- _What you should do_: Return the records below exactly, leaving nothing out.

- _Information given_:
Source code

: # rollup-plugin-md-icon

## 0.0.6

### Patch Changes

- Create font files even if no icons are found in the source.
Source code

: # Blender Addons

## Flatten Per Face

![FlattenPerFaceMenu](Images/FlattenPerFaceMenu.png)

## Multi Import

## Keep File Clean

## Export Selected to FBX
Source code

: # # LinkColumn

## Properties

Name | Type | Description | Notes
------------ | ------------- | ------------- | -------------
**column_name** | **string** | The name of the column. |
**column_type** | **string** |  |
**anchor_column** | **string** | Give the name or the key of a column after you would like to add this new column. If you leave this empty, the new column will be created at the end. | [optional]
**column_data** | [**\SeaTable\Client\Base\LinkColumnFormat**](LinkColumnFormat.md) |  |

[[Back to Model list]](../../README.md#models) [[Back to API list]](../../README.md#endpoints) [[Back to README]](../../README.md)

- _Exercise output_:
Source code

: # rollup-plugin-md-icon

## 0.0.6

### Patch Changes

- Create font files even if no icons are found in the source.
Source code

: # Blender Addons

## Flatten Per Face

![FlattenPerFaceMenu](Images/FlattenPerFaceMenu.png)

## Multi Import

## Keep File Clean

## Export Selected to FBX
Source code

: # # LinkColumn

## Properties

Name | Type | Description | Notes
------------ | ------------- | ------------- | -------------
**column_name** | **string** | The name of the column. |
**column_type** | **string** |  |
**anchor_column** | **string** | Give the name or the key of a column after you would like to add this new column. If you leave this empty, the new column will be created at the end. | [optional]
**column_data** | [**\SeaTable\Client\Base\LinkColumnFormat**](LinkColumnFormat.md) |  |

[[Back to Model list]](../../README.md#models) [[Back to API list]](../../README.md#endpoints) [[Back to README]](../../README.md)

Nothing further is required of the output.